The November CPI report showed that the overall disinflationary trend is continuing, but it’s likely not going to support the idea that rate cuts are going to be imminent in the first half of 2024. While the headline rate ticked down another tenth of a point, the core rate remains sticky at 4%. Some higher base effects will begin rolling off of the 12-month calculation now and that will help in bringing that rate lower, but core inflation is still running over 3% on a 3-month annualized basis. There’s just not much evidence yet that the core rate is going to come down close to the Fed’s 2% target for at least, probably, another 6 months. All of those investors banking on the fact that the Fed is going to start cutting in Q2 and will cut several times in 2024 might want to start rethinking their expectations.

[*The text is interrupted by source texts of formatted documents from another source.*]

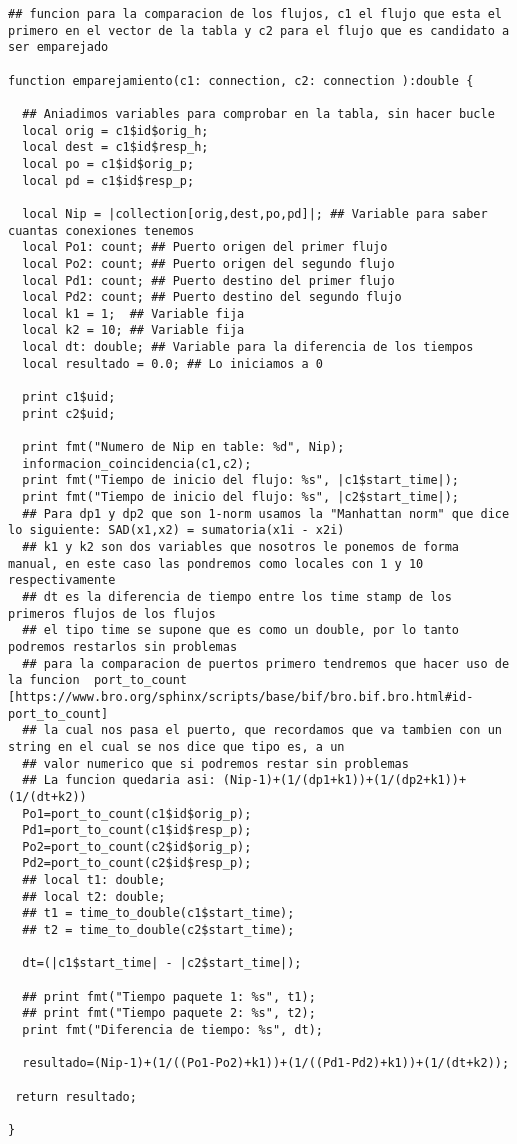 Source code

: \begin{lstlisting}[style=CodigoC]
## funcion para la comparacion de los flujos, c1 el flujo que esta el primero en el vector de la tabla y c2 para el flujo que es candidato a ser emparejado

function emparejamiento(c1: connection, c2: connection ):double {

  ## Aniadimos variables para comprobar en la tabla, sin hacer bucle
  local orig = c1$id$orig_h;
  local dest = c1$id$resp_h;
  local po = c1$id$orig_p;
  local pd = c1$id$resp_p;

  local Nip = |collection[orig,dest,po,pd]|; ## Variable para saber cuantas conexiones tenemos
  local Po1: count; ## Puerto origen del primer flujo
  local Po2: count; ## Puerto origen del segundo flujo
  local Pd1: count; ## Puerto destino del primer flujo
  local Pd2: count; ## Puerto destino del segundo flujo
  local k1 = 1;  ## Variable fija
  local k2 = 10; ## Variable fija
  local dt: double; ## Variable para la diferencia de los tiempos
  local resultado = 0.0; ## Lo iniciamos a 0
  
  print c1$uid;
  print c2$uid;

  print fmt("Numero de Nip en table: %d", Nip);
  informacion_coincidencia(c1,c2);
  print fmt("Tiempo de inicio del flujo: %s", |c1$start_time|);
  print fmt("Tiempo de inicio del flujo: %s", |c2$start_time|);
  ## Para dp1 y dp2 que son 1-norm usamos la "Manhattan norm" que dice lo siguiente: SAD(x1,x2) = sumatoria(x1i - x2i)
  ## k1 y k2 son dos variables que nosotros le ponemos de forma manual, en este caso las pondremos como locales con 1 y 10 respectivamente
  ## dt es la diferencia de tiempo entre los time stamp de los primeros flujos de los flujos
  ## el tipo time se supone que es como un double, por lo tanto podremos restarlos sin problemas
  ## para la comparacion de puertos primero tendremos que hacer uso de la funcion  port_to_count [https://www.bro.org/sphinx/scripts/base/bif/bro.bif.bro.html#id-port_to_count]
  ## la cual nos pasa el puerto, que recordamos que va tambien con un string en el cual se nos dice que tipo es, a un
  ## valor numerico que si podremos restar sin problemas
  ## La funcion quedaria asi: (Nip-1)+(1/(dp1+k1))+(1/(dp2+k1))+(1/(dt+k2))
  Po1=port_to_count(c1$id$orig_p);
  Pd1=port_to_count(c1$id$resp_p);
  Po2=port_to_count(c2$id$orig_p);
  Pd2=port_to_count(c2$id$resp_p);
  ## local t1: double;
  ## local t2: double;
  ## t1 = time_to_double(c1$start_time);
  ## t2 = time_to_double(c2$start_time);

  dt=(|c1$start_time| - |c2$start_time|);

  ## print fmt("Tiempo paquete 1: %s", t1);
  ## print fmt("Tiempo paquete 2: %s", t2);
  print fmt("Diferencia de tiempo: %s", dt);

  resultado=(Nip-1)+(1/((Po1-Po2)+k1))+(1/((Pd1-Pd2)+k1))+(1/(dt+k2));

 return resultado;

}
\end{lstlisting}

You’d have to go all the way back to the early 1990s to find the last time where the Fed Funds rate started dropping when inflation was still high. Let’s look back at past rate cutting cycles. When the Fed started cutting in 2019, the core inflation rate was 2.1%. In 2007, again it was at 2.1%. In 2000, it was 2.5%. You’d have to go all the way back to 1991 when core inflation was around 5% to find a time when the Fed Funds rate was dropping. There’s almost no precedent for the start of a significant rate cutting cycle starting when inflation is at its current level. Investors clearly have a more modest view on inflation (the New York Fed issued a survey that showed that inflation expectations have fallen to early 2021 levels) and that’s likely helping fuel If investor optimism gets called out by Powell this week, the markets could quickly turn south.

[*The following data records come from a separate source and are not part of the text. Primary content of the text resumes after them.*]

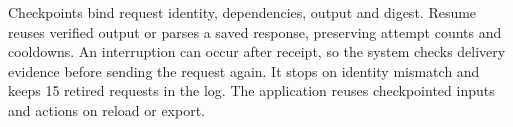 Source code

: Checkpoints bind request identity, dependencies, output and digest.
Resume reuses verified output or parses a saved response, preserving
attempt counts and cooldowns. An interruption can occur after receipt,
so the system checks delivery evidence before sending the request again.
It stops on identity mismatch and keeps 15 retired requests in the log.
The application reuses checkpointed inputs and actions on reload or export.
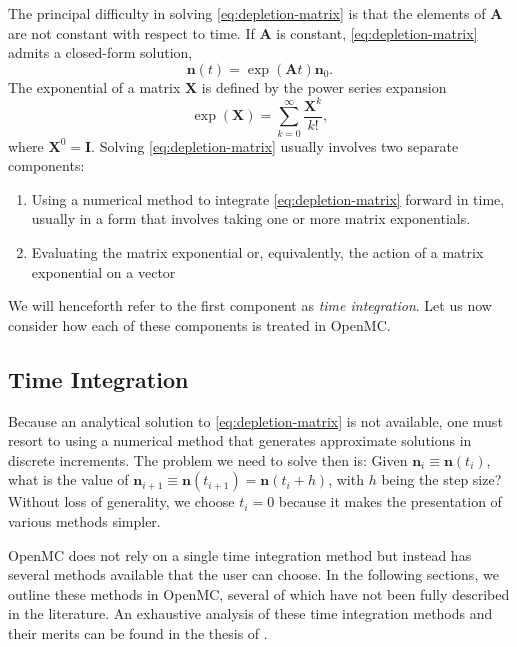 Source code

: \documentclass[3p,authoryear]{elsarticle}
\newcommand{\vect}[1]{\mathbf{#1}} %
\begin{document}
The principal difficulty in solving \cref{eq:depletion-matrix} is that
the elements of $\vect{A}$ are not constant with respect to time. If
$\vect{A}$ is constant, \cref{eq:depletion-matrix} admits a closed-form
solution,
\begin{equation}
  \label{eq:constant-A}
  \vect{n}(t) = \exp \left (\vect{A} t \right ) \vect{n}_0.
\end{equation}
The exponential of a matrix $\vect{X}$ is defined by the power series
expansion
\begin{equation}
  \exp(\vect{X}) = \sum\limits_{k=0}^\infty \frac{\vect{X}^k}{k!},
\end{equation}
where $\vect{X}^0 = \vect{I}$. Solving \cref{eq:depletion-matrix} usually
involves two separate components:
\begin{enumerate}
  \item Using a numerical method to integrate \cref{eq:depletion-matrix}
  forward in time, usually in a form that involves taking one or more matrix
  exponentials.
  \item Evaluating the matrix exponential or, equivalently, the action of a
  matrix exponential on a vector
\end{enumerate}
We will henceforth refer to the first component as \emph{time integration}. Let
us now consider how each of these components is treated in OpenMC.

\subsection{Time Integration}
\label{sec:time_integration}

Because an analytical solution to \cref{eq:depletion-matrix} is not available,
one must resort to using a numerical method that generates approximate solutions
in discrete increments. The problem we need to solve then is: Given $\vect{n}_i
\equiv \vect{n}(t_i)$, what is the value of $\vect{n}_{i+1} \equiv
\vect{n}(t_{i+1}) = \vect{n}(t_i + h)$, with $h$ being the step size? Without
loss of generality, we  choose $t_i=0$ because it makes the presentation of
various methods simpler.

OpenMC does not rely on a single time integration method but instead has several
methods available that the user can choose. In the following sections, we
outline these methods in OpenMC, several of which have not been fully described
in the literature. An exhaustive analysis of these time integration methods and
their merits can be found in the thesis of \citet{josey2017phd}.
\end{document}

Given that the market is pricing in roughly an 80% chance of at least 4 quarter-point rate cuts in 2024, investors are clearly bullish that monetary conditions will soon work in the favor of risk asset prices. The Fed, however, is unlikely to offer a similar tone this week. Powell has consistently repeated the threat of additional rate hikes as a means of trying to prevent the markets from doing the loosening for them. For all of his faults, the Fed has actually followed through pretty consistently on its core messaging. Throughout 2022, the markets tried to talk themselves into the idea that a Fed pivot was near only for Powell to throw cold water on the idea pretty quickly. Powell said to expect several more rate hikes last year even though the market didn’t want to buy it, but the Fed delivered several more rate hikes. Whether this proves to be the correct path in trying to pull off the soft landing remains to be seen, but the Fed has largely followed through on its messaging over the past two years. If Powell comes out this week and says that rate cuts are still several quarters away, it would be wise not to dismiss it. The further that market expectations get away from the Fed’s messaging, the greater the risk of a significant market reaction to get them back in line.